Treating this area has the potential for significant side effects and complications. Not just the cupid’s bow and philtral columns, but the entire perioral area. Bruising is the most common side effect, and I advise my patients to avoid having filler treatment within two weeks of special occasions.18 Herpes simplex outbreak can be triggered by having lip fillers in those with a history.18 Bacterial infection is rare, but is always possible any time the skin is broken with a needle. Therefore, scrupulous hygiene must be adhered to.18 A vascular occlusion (VO) is another potential complication which may arise due to the vascularity in this area.19
The practitioner must be aware of the signs and symptoms of various complications and can deal with any adverse event or side effect, from hand holding and advising the patients about bruising, to being able to treat a possible VO. A referral pathway should be implemented if you need additional help from another practitioner.

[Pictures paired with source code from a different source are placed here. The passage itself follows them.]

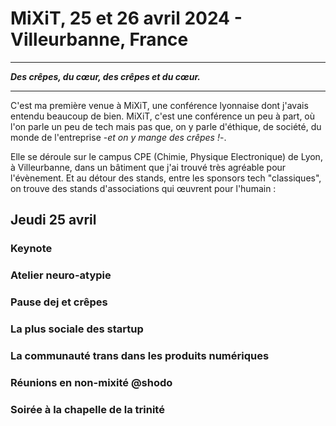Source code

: # MiXiT, 25 et 26 avril 2024 - Villeurbanne, France

---
**_Des crêpes, du cœur, des crêpes et du cœur._**

---

C'est ma première venue à MiXiT, une conférence lyonnaise dont j'avais entendu beaucoup de bien.
MiXiT, c'est une conférence un peu à part, où l'on parle un peu de tech mais pas que, on y parle d'éthique, de société, du monde de l'entreprise -_et on y mange des crêpes !_-.  

Elle se déroule sur le campus CPE (Chimie, Physique Electronique) de Lyon, à Villeurbanne, dans un bâtiment que j'ai trouvé très agréable pour l'évènement. Et au détour des stands, entre les sponsors tech "classiques", on trouve des stands d'associations qui œuvrent pour l'humain : <!--citer les assos-->

<!--parler des mixettes-->

## Jeudi 25 avril

### Keynote

### Atelier neuro-atypie

### Pause dej et crêpes

### La plus sociale des startup

### La communauté trans dans les produits numériques

### Réunions en non-mixité @shodo

### Soirée à la chapelle de la trinité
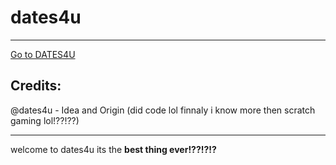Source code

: <h1>dates4u</h1>
<hr>
<a href='https://dates4u.github.io/dates/' target='_blank'>Go to DATES4U</a>

<h2>Credits:</h2>
@dates4u - Idea and Origin (did code lol finnaly i know more then scratch gaming lol!??!??)
<hr>

welcome to dates4u
its the <b>best<b> thing ever!??!?!?
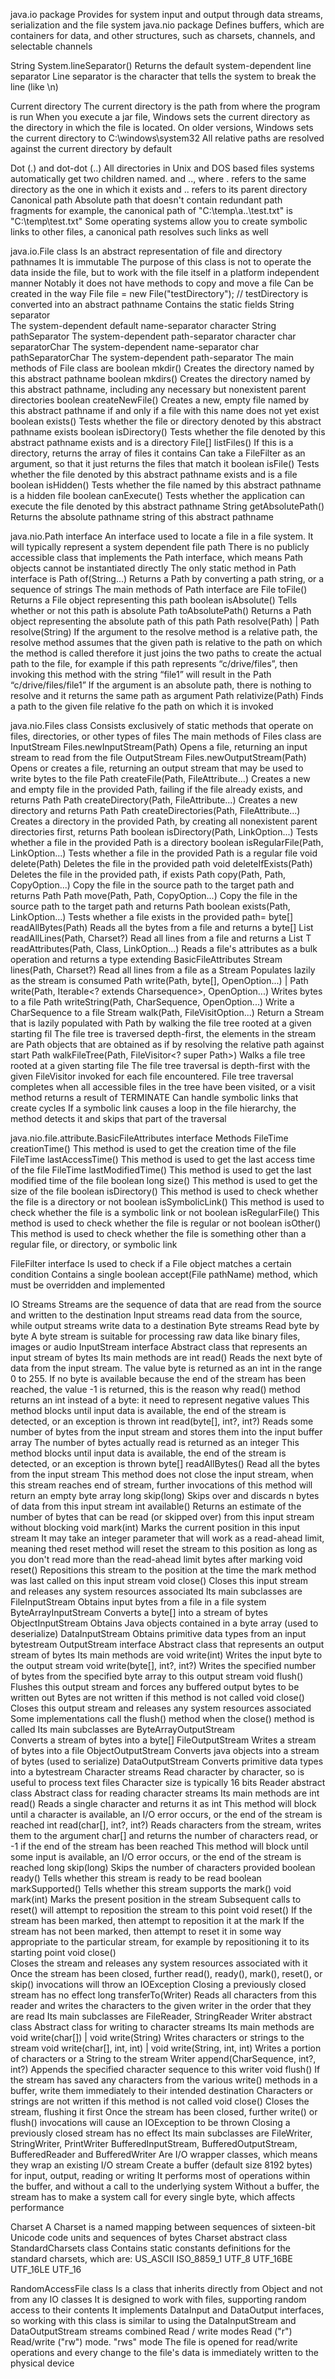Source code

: java.io package 
  Provides for system input and output through data streams, serialization and the file system
java.nio package 
  Defines buffers, which are containers for data, and other structures, such as charsets, channels, and selectable channels

String System.lineSeparator()
  Returns the default system-dependent line separator 
    Line separator is the character that tells the system to break the line (like \n)

Current directory
  The current directory is the path from where the program is run
  When you execute a jar file, Windows sets the current directory 
    as the directory in which the file is located.
    On older versions, Windows sets the current directory to C:\windows\system32
  All relative paths are resolved against the current directory by default  

Dot (.) and dot-dot (..)
  All directories in Unix and DOS based files systems automatically get two children named. and .., 
    where . refers to the same directory as the one in which it exists 
    and .. refers to its parent directory
  Canonical path
    Absolute path that doesn't contain redundant path fragments
      for example, the canonical path of "C:\temp\a\..\test.txt" is "C:\temp\test.txt"
    Some operating systems allow you to create symbolic links to other files,
      a canonical path resolves such links as well

java.io.File class
  Is an abstract representation of file and directory pathnames
  It is immutable
  The purpose of this class is not to operate the data inside the file, 
    but to work with the file itself in a platform independent manner
  Notably it does not have methods to copy and move a file
  Can be created in the way
    File file = new File("testDirectory"); // testDirectory is converted into an abstract pathname
  Contains the static fields
    String separator  
      The system-dependent default name-separator character
    String pathSeparator
      The system-dependent path-separator character
    char separatorChar
      The system-dependent name-separator
    char pathSeparatorChar
      The system-dependent path-separator
  The main methods of File class are
    boolean mkdir()
      Creates the directory named by this abstract pathname
    boolean mkdirs()
      Creates the directory named by this abstract pathname, including any necessary but nonexistent parent directories
    boolean createNewFile()
      Creates a new, empty file named by this abstract pathname if and only if a file with this name does not yet exist
    boolean exists()
      Tests whether the file or directory denoted by this abstract pathname exists
    boolean isDirectory()
      Tests whether the file denoted by this abstract pathname exists and is a directory
    File[] listFiles()
      If this is a directory, returns the array of files it contains
      Can take a FileFilter as an argument, so that it just returns the files that match it
    boolean isFile()
      Tests whether the file denoted by this abstract pathname exists and is a file
    boolean isHidden()
      Tests whether the file named by this abstract pathname is a hidden file
    boolean canExecute()
      Tests whether the application can execute the file denoted by this abstract pathname
    String getAbsolutePath()
      Returns the absolute pathname string of this abstract pathname
    
java.nio.Path interface
  An interface used to locate a file in a file system. It will typically represent a system dependent file path
  There is no publicly accessible class that implements the Path interface, 
    which means Path objects cannot be instantiated directly
  The only static method in Path interface is
    Path of(String...)
      Returns a Path by converting a path string, or a sequence of strings
  The main methods of Path interface are
    File toFile()
      Returns a File object representing this path
    boolean isAbsolute()
      Tells whether or not this path is absolute
    Path toAbsolutePath()
      Returns a Path object representing the absolute path of this path
    Path resolve(Path) | Path resolve(String)
      If the argument to the resolve method is a relative path,
        the resolve method assumes that the given path is relative to the path on which the method is called
        therefore it just joins the two paths to create the actual path to the file, for example
        if this path represents “c/drive/files”, then invoking this method with the string “file1” will result in the Path “c/drive/files/file1”
      If the argument is an absolute path, there is nothing to resolve and it returns the same path as argument
    Path relativize(Path)
      Finds a path to the given file relative fo the path on which it is invoked

java.nio.Files class
  Consists exclusively of static methods that operate on files, directories, or other types of files
  The main methods of Files class are
    InputStream Files.newInputStream(Path)
      Opens a file, returning an input stream to read from the file
    OutputStream Files.newOutputStream(Path)
      Opens or creates a file, returning an output stream that may be used to write bytes to the file
    Path createFile(Path, FileAttribute...)
      Creates a new and empty file in the provided Path, failing if the file already exists, and returns Path
    Path createDirectory(Path, FileAttribute...)
      Creates a new directory and returns Path
    Path createDirectories(Path, FileAttribute...)
      Creates a directory in the provided Path, by creating all nonexistent parent directories first, returns Path
    boolean isDirectory(Path, LinkOption...)
      Tests whether a file in the provided Path is a directory
    boolean isRegularFile(Path, LinkOption...)
      Tests whether a file in the provided Path is a regular file
    void delete(Path)
      Deletes the file in the provided path
    void deleteIfExists(Path)
      Deletes the file in the provided path, if exists
    Path copy(Path, Path, CopyOption...)
      Copy the file in the source path to the target path and returns Path
    Path move(Path, Path, CopyOption...)
      Copy the file in the source path to the target path and returns Path
    boolean exists(Path, LinkOption...)
      Tests whether a file exists in the provided path=
    byte[] readAllBytes(Path)
      Reads all the bytes from a file and returns a byte[]
    List<String> readAllLines(Path, Charset?)
      Read all lines from a file and returns a List<String>
    <T extends BasicFileAttributes> T readAttributes(Path, Class<T>, LinkOption...)
      Reads a file's attributes as a bulk operation and returns a type extending BasicFileAttributes
    Stream<String> lines(Path, Charset?)
      Read all lines from a file as a Stream
      Populates lazily as the stream is consumed
    Path write(Path, byte[], OpenOption...) | Path write(Path, Iterable<? extends Charsequence>, OpenOption...)
      Writes bytes to a file
    Path writeString(Path, CharSequence, OpenOption...)
      Write a CharSequence to a file
    Stream<Path> walk(Path, FileVisitOption...)
      Return a Stream that is lazily populated with Path by walking the file tree rooted at a given starting fil
      The file tree is traversed depth-first, 
        the elements in the stream are Path objects that are obtained as if by resolving the relative path against start
    Path walkFileTree(Path, FileVisitor<? super Path>)
      Walks a file tree rooted at a given starting file
      The file tree traversal is depth-first with the given FileVisitor invoked for each file encountered. 
      File tree traversal completes when all accessible files in the tree have been visited, 
        or a visit method returns a result of TERMINATE
      Can handle symbolic links that create cycles
        If a symbolic link causes a loop in the file hierarchy, the method detects it and skips that part of the traversal

java.nio.file.attribute.BasicFileAttributes interface
  Methods
    FileTime creationTime()
      This method is used to get the creation time of the file
    FileTime lastAccessTime()
      This method is used to get the last access time of the file
    FileTime lastModifiedTime()
      This method is used to get the last modified time of the file
    boolean long size()
      This method is used to get the size of the file
    boolean isDirectory()
      This method is used to check whether the file is a directory or not
    boolean isSymbolicLink()
      This method is used to check whether the file is a symbolic link or not
    boolean isRegularFile()
      This method is used to check whether the file is regular or not
    boolean isOther()
      This method is used to check whether the file is something other than a regular file, or directory, or symbolic link

FileFilter interface
  Is used to check if a File object matches a certain condition
  Contains a single boolean accept(File pathName) method, which must be overridden and implemented

IO Streams
  Streams are the sequence of data that are read from the source and written to the destination
  Input streams read data from the source, while output streams write data to a destination
  Byte streams
    Read byte by byte
    A byte stream is suitable for processing raw data like binary files, images or audio
    InputStream interface
      Abstract class that represents an input stream of bytes
      Its main methods are
        int read()
          Reads the next byte of data from the input stream. 
          The value byte is returned as an int in the range 0 to 255. 
          If no byte is available because the end of the stream has been reached, the value -1 is returned,
            this is the reason why read() method returns an int instead of a byte: it need to represent negative values 
          This method blocks until input data is available, the end of the stream is detected, or an exception is thrown
        int read(byte[], int?, int?)
          Reads some number of bytes from the input stream and stores them into the input buffer array
          The number of bytes actually read is returned as an integer
          This method blocks until input data is available, the end of the stream is detected, or an exception is thrown
        byte[] readAllBytes()
          Read all the bytes from the input stream
          This method does not close the input stream,
            when this stream reaches end of stream, 
            further invocations of this method will return an empty byte array
        long skip(long)
          Skips over and discards n bytes of data from this input stream
        int available()
          Returns an estimate of the number of bytes that can be read (or skipped over) from this input stream without blocking
        void mark(int)
          Marks the current position in this input stream
          It may take an integer parameter that will work as a read-ahead limit,
            meaning thed reset method will reset the stream to this position
            as long as you don't read more than the read-ahead limit bytes after marking
        void reset()
          Repositions this stream to the position at the time the mark method was last called on this input stream
        void close()
          Closes this input stream and releases any system resources associated
      Its main subclasses are
        FileInputStream
          Obtains input bytes from a file in a file system
        ByteArrayInputStream
          Converts a byte[] into a stream of bytes
        ObjectInputStream
          Obtains Java objects contained in a byte array (used to deserialize)
        DataInputStream
          Obtains primitive data types from an input bytestream
    OutputStream interface
      Abstract class that represents an output stream of bytes
      Its main methods are
        void write(int)
          Writes the input byte to the output stream
        void write(byte[], int?, int?)
          Writes the specified number of bytes from the specified byte array to this output stream
        void flush()
          Flushes this output stream and forces any buffered output bytes to be written out
          Bytes are not written if this method is not called
        void close()
          Closes this output stream and releases any system resources associated
          Some implementations call the flush() method when the close() method is called
      Its main subclasses are
        ByteArrayOutputStream          
          Converts a stream of bytes into a byte[] 
        FileOutputStream
          Writes a stream of bytes into a file
        ObjectOutputStream
          Converts java objects into a stream of bytes (used to serialize)
        DataOutputStream
          Converts primitive data types into a bytestream
  Character streams
    Read character by character, so is useful to process text files
    Character size is typically 16 bits
    Reader abstract class
      Abstract class for reading character streams 
      Its main methods are
        int read()
          Reads a single character and returns it as int
          This method will block until a character is available, an I/O error occurs, or the end of the stream is reached
        int read(char[], int?, int?)
          Reads characters from the stream, writes them to the argument char[]
            and returns the number of characters read, or -1 if the end of the stream has been reached
          This method will block until some input is available, an I/O error occurs, or the end of the stream is reached
        long skip(long)
          Skips the number of characters provided
        boolean ready()
          Tells whether this stream is ready to be read
        boolean markSupported()
          Tells whether this stream supports the mark()
        void mark(int)
          Marks the present position in the stream
          Subsequent calls to reset() will attempt to reposition the stream to this point
        void reset()
          If the stream has been marked, then attempt to reposition it at the mark
          If the stream has not been marked, then attempt to reset it in some way appropriate to the particular stream, 
            for example by repositioning it to its starting point
        void close()    
          Closes the stream and releases any system resources associated with it
          Once the stream has been closed, further read(), ready(), mark(), reset(), or skip() invocations will throw an IOException
          Closing a previously closed stream has no effect
        long transferTo(Writer)
          Reads all characters from this reader and writes the characters to the given writer in the order that they are read
      Its main subclasses are 
        FileReader, StringReader
    Writer abstract class
      Abstract class for writing to character streams
      Its main methods are
        void write(char[]) | void write(String)
          Writes characters or strings to the stream
        void write(char[], int, int) | void write(String, int, int)
          Writes a portion of characters or a String to the stream
        Writer append(CharSequence, int?, int?)
          Appends the specified character sequence to this writer
        void flush()
          If the stream has saved any characters from the various write() methods in a buffer, 
            write them immediately to their intended destination
          Characters or strings are not written if this method is not called
        void close()
          Closes the stream, flushing it first
          Once the stream has been closed, further write() or flush() invocations will cause an IOException to be thrown
          Closing a previously closed stream has no effect
      Its main subclasses are 
        FileWriter, StringWriter, PrintWriter
  BufferedInputStream, BufferedOutputStream, BufferedReader and BufferedWriter
    Are I/O wrapper classes, which means they wrap an existing I/O stream
    Create a buffer (default size 8192 bytes) for input, output, reading or writing
    It performs most of operations within the buffer, and without a call to the underlying system
    Without a buffer, the stream has to make a system call for every single byte, which affects performance

Charset
  A Charset is a named mapping between sequences of sixteen-bit Unicode code units and sequences of bytes
  Charset abstract class
  StandardCharsets class
    Contains static constants definitions for the standard charsets, which are:
      US_ASCII
      ISO_8859_1
      UTF_8
      UTF_16BE
      UTF_16LE
      UTF_16

RandomAccessFile class
  Is a class that inherits directly from Object and not from any IO classes
  It is designed to work with files, supporting random access to their contents
  It implements DataInput and DataOutput interfaces, 
    so working with this class is similar to using the DataInputStream and DataOutputStream streams combined
  Read / write modes 
    Read ("r") 
    Read/write ("rw") mode. 
    "rws" mode 
      The file is opened for read/write operations and every change to the file's data is immediately written to the physical device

Providing lip augmentation can be a satisfying procedure for both the practitioner and patient. It takes skill and artistry to create a natural but aesthetically pleasing lip shape. Nevertheless, practitioners must not forget that this is an area of high risk in terms of adverse incidents. The injector should be aware that if the patient has never had a defined philtrum, one created through an injectable procedure may look out of place and advise the patient appropriately.